(Exercise prompt):
Please filter the data below down to the lines holding the string "code".

[Stored data]
------
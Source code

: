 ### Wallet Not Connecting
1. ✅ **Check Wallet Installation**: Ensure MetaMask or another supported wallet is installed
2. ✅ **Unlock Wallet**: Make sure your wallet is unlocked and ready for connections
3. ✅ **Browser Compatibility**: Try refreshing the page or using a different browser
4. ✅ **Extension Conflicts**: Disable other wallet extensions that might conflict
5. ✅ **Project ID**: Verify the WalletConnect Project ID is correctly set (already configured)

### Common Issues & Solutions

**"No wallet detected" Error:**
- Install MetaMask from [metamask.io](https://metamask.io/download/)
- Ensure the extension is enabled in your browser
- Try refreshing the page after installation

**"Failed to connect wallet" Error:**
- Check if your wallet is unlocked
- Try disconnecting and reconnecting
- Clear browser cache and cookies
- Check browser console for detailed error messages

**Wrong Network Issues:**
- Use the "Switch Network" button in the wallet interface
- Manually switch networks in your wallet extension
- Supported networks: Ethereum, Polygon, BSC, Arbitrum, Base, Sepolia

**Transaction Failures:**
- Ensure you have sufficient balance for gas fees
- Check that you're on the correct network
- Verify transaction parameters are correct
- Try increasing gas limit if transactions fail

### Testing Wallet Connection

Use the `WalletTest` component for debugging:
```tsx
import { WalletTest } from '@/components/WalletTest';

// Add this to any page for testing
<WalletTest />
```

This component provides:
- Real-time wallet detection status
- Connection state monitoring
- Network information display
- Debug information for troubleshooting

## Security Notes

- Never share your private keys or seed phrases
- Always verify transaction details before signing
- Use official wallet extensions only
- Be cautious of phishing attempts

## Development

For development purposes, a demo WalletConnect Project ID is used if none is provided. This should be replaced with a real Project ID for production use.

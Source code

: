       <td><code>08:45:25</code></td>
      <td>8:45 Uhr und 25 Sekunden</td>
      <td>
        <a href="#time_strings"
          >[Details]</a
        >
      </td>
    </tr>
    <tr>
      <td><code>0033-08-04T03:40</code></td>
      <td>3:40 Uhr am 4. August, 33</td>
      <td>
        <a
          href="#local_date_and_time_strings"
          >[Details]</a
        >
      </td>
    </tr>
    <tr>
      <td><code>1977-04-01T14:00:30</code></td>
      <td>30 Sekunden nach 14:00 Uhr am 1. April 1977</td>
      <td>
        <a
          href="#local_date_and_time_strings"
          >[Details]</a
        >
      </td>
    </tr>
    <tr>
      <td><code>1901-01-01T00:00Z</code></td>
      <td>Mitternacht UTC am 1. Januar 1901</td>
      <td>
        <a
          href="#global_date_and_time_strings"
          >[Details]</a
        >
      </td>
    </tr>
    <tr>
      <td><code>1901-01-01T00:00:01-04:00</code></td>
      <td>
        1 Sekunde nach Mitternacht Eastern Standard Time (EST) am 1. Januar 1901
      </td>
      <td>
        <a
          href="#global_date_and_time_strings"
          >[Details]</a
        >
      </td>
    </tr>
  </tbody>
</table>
------
(Written response):
Source code
Source code
:       <td><code>08:45:25</code></td>
      <td><code>0033-08-04T03:40</code></td>
      <td><code>1977-04-01T14:00:30</code></td>
      <td><code>1901-01-01T00:00Z</code></td>
      <td><code>1901-01-01T00:00:01-04:00</code></td>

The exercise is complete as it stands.